August 05, 2014

Obstetrics, Gynecology researchers receive prestigious award

Written by
holly richterThe American Urogynecologic Society and the International Urogynecological Association have honored the University of Alabama at Birmingham’s Department of Obstetrics and Gynecology for work in the National Institute of Child Health and Human Development-sponsored Pelvic Floor Disorders Network, with the 2014 Best Paper in Basic Science award.

The award is given annually and was presented at the AUGS/IUGA Scientific Meeting.

“It is a great honor for the PFDN, our division and our department to be selected for producing the best basic science paper at our biggest national meeting, which is combined with one of the international organizations,” said Holly Richter, Ph.D., M.D., the J. Marion Sims Professor of Obstetrics and Gynecology and director of the Division of Urogynecology and Pelvic Reconstructive Surgery. “Basic science research is important as it complements findings of clinical research initiatives. Physicians can better optimize treatment approaches if we understand the reasons that these conditions develop, and genetic information can help us more fully understand this.”

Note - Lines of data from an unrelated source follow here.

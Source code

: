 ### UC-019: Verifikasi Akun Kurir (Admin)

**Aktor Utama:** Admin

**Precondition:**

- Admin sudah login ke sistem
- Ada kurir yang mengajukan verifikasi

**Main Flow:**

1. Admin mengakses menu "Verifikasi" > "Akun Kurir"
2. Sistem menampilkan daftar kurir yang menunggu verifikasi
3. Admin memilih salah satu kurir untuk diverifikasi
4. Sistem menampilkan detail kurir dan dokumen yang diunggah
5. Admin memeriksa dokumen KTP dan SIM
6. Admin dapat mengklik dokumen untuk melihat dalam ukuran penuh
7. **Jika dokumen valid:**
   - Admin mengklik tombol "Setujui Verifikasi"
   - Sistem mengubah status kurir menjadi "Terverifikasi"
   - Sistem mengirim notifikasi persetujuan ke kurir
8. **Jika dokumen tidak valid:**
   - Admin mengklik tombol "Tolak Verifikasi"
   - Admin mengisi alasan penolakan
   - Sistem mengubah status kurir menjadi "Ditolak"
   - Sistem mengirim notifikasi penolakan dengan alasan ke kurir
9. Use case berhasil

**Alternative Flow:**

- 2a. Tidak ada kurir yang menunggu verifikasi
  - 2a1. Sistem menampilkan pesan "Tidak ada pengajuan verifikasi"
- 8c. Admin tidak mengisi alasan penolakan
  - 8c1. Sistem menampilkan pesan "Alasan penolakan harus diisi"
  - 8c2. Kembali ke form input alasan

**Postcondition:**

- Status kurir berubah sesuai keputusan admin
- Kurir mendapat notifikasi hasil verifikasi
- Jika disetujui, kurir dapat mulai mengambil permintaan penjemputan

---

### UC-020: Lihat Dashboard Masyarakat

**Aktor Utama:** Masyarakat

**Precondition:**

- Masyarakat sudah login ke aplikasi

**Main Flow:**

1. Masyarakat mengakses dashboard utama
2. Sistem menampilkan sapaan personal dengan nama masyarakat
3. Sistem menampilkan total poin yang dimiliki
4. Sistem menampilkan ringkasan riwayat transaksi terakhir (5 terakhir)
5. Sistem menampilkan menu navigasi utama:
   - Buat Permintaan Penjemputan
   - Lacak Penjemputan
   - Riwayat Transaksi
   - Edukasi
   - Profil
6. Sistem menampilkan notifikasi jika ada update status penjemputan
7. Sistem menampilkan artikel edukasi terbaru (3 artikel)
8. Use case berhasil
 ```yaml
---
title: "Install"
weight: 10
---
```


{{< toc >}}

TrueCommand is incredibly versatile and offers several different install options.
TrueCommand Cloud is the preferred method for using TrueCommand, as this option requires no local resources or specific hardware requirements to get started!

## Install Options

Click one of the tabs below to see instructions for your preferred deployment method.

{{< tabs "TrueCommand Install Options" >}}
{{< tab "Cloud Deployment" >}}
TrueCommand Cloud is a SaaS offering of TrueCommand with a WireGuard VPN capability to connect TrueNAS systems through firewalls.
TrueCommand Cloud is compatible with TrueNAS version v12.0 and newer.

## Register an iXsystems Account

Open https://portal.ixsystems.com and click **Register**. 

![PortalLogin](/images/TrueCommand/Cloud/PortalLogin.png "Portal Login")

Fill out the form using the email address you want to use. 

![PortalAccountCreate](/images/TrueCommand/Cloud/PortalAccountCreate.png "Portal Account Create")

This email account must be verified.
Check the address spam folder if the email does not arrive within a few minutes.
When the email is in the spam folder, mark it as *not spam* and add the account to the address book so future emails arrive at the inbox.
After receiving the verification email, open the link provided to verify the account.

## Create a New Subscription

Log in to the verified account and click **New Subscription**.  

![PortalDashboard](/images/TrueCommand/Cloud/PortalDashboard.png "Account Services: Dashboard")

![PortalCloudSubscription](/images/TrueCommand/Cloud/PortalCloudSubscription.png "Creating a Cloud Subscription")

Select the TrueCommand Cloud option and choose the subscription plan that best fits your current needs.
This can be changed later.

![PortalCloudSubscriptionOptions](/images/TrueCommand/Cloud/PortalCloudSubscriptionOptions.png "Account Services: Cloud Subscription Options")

Richter was the lead author on the paper “Genetic Contributions to Urgency Urinary Incontinence in Women,” whose co-authors included Nedra Whitehead, Ph.D. (RTI, Atlanta, Ga.), Beri Ridgeway, M.D. (Cleveland Clinic), Kristina Allen-Brady, Ph.D. (University of Utah), Peggy Norton, M.D. (University of Utah), Vivian Sung, M.D. (Brown University), Jonathan Shepherd, M.D. (Magee-Womens, Pittsburgh), Yuko Komesu, M.D. (University of New Mexico), Nathan Gaddis, Ph.D. (RTI, Atlanta, Ga.), Matthew Fraser, Ph.D. (Duke University), Susan Meikle, M.D. (NICHD), and Grier Page, Ph.D. (RTI, Atlanta, Ga.).

Urgency urinary incontinence is a lower urinary tract condition which causes women to feel a strong desire to go to the bathroom but be unable to get there in time. It occurs increasingly as women age and can be managed by behavioral therapy, medications and surgery.

The authors hypothesized that UUI has a genetic component. They used a Women’s Health Initiative database, where the genotypes of women ages 50 and older were determined to compare the genetic characteristics in women with UUI symptoms to those of women without UUI symptoms, using a standard genomewide association approach.

A meta-analysis identified four regions on chromosomes 5, 11, 12 and 18 highly associated with urgency urinary incontinence.

Although environmental factors also likely contribute, multiple associated single nucleotide polymorphisms in the ZFP521 and ADAMTS16 genes suggest that genetic factors may contribute to the development of UUI.

Richter says her research team will use the information gathered to target improvements in treatment modalities and ultimately prevent this condition.

“We need to validate these findings in other large cohorts, and this research will facilitate increased collaborative efforts in this regard,” Richter said.